PDF processing with 2.1
Brought to you by:
igor_filippov
Version 2.1 behaves strangely on pdfs:
lot of false positives comparing to 2.0
reporting to text file is broken, image coordintaes are always: "-2147483648x-2147483648--2147483648x-2147483648"
How to reproduce:
osra --learn -i -u 2 -c -e -p -g -f smi -o test -w test21.csv annurev.pdf
test21.csv - output of version 2.1
test20.csv - output of version 2.0
annurev.pdf is attached as well
Attachments (continued)
--learn is a debug output option, it should not be used to obtain structures.
Also -i and -u 2 should only be used if you know you really need them.
I suggest the following command line options:
osra -f sdf -w output.sdf input.pdf
Thank you for such a detailed answer!
I try:
"osra -c -f sdf -w test.sdf -o test annurev.pdf"
I will take a look at the bounding box problem.
Fixed in r1036.
Please note that the coordinates for PDF (and PS) files depend on the resolution at which the rasterized image is rendered.

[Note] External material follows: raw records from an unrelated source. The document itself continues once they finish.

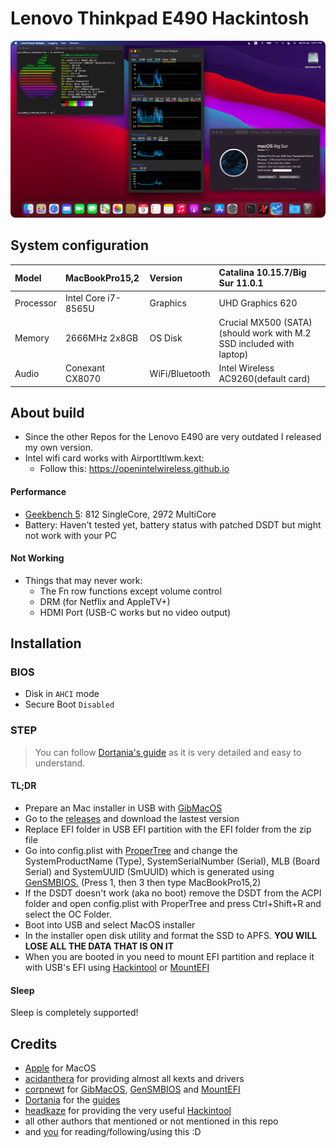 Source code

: # Lenovo Thinkpad E490 Hackintosh
<p>
    <img style="border-radius: 8px" src="Assets/background.png">
</p>

## System configuration

| Model     | MacBookPro15,2      | Version        | Catalina 10.15.7/Big Sur 11.0.1      |
| :-------- | :------------------ | :------------- | :------------------ |
| Processor | Intel Core i7-8565U | Graphics       | UHD Graphics 620    |
| Memory    | 2666MHz 2x8GB  | OS Disk        | Crucial MX500 (SATA) (should work with M.2 SSD included with laptop) |
| Audio     | Conexant CX8070     | WiFi/Bluetooth | Intel Wireless AC9260(default card)|

## About build

- Since the other Repos for the Lenovo E490 are very outdated I released my own version.
- Intel wifi card works with AirportItlwm.kext:
  - Follow this: https://openintelwireless.github.io

#### Performance

- [Geekbench 5](https://browser.geekbench.com/v5/cpu/5792498): 812 SingleCore, 2972 MultiCore
- Battery: Haven't tested yet, battery status with patched DSDT but might not work with your PC

#### Not Working

- Things that may never work:
  - The Fn row functions except volume control
  - DRM (for Netflix and AppleTV+)
  - HDMI Port (USB-C works but no video output)

## Installation

### BIOS

- Disk in `AHCI` mode
- Secure Boot `Disabled`

### STEP

> You can follow [Dortania's guide](https://dortania.github.io/OpenCore-Install-Guide/) as it is very detailed and easy to understand.

#### TL;DR

- Prepare an Mac installer in USB with [GibMacOS](https://dortania.github.io/OpenCore-Install-Guide/installer-guide/)
- Go to the [releases](https://github.com/jamieernest/Lenovo-E490-Hackintosh/releases) and download the lastest version
- Replace EFI folder in USB EFI partition with the EFI folder from the zip file
- Go into config.plist with [ProperTree](https://github.com/corpnewt/ProperTree) and change the SystemProductName (Type), SystemSerialNumber (Serial), MLB (Board Serial) and SystemUUID (SmUUID) which is generated using [GenSMBIOS.](https://github.com/corpnewt/GenSMBIOS) (Press 1, then 3 then type MacBookPro15,2)
- If the DSDT doesn't work (aka no boot) remove the DSDT from the ACPI folder and open config.plist with ProperTree and press Ctrl+Shift+R and select the OC Folder.
- Boot into USB and select MacOS installer
- In the installer open disk utility and format the SSD to APFS. <strong>YOU WILL LOSE ALL THE DATA THAT IS ON IT</strong> 
- When you are booted in you need to mount EFI partition and replace it with USB's EFI using [Hackintool](https://github.com/headkaze/Hackintool/releases) or [MountEFI](https://github.com/corpnewt/MountEFI)

#### Sleep
Sleep is completely supported!

## Credits

- [Apple](https://apple.com/) for MacOS
- [acidanthera](https://github.com/acidanthera) for providing almost all kexts and drivers
- [corpnewt](https://github.com/corpnewt) for [GibMacOS](https://github.com/corpnewt/gibMacOS), [GenSMBIOS](https://github.com/corpnewt/GenSMBIOS) and [MountEFI](https://github.com/corpnewt/MountEFI)
- [Dortania](https://github.com/dortania) for the [guides](https://dortania.github.io/OpenCore-Install-Guide/)
- [headkaze](https://github.com/headkaze) for providing the very useful [Hackintool](https://github.com/headkaze/Hackintool/releases)
- all other authors that mentioned or not mentioned in this repo
-  and [you](https://cdn.weeb.sh/images/rJl3BcTuG.gif) for reading/following/using this :D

The resolution used by OSRA may not be the same as the resolution used by a user's PDF viewer, so the printed out coordinates will not correspond to the on-screen locations.
Thanks a lot, Igor!
yes, I see I need further exploration to make use of these coordinates.
I can't compile src/osra_lib.cpp after [r1036]:
in lines 363 and 364, namespace 'cout::' should be added before 'cout' and 'endl'
Related
Commit: [r1036]
Oops, my bad.
Added missing namespace in 1038.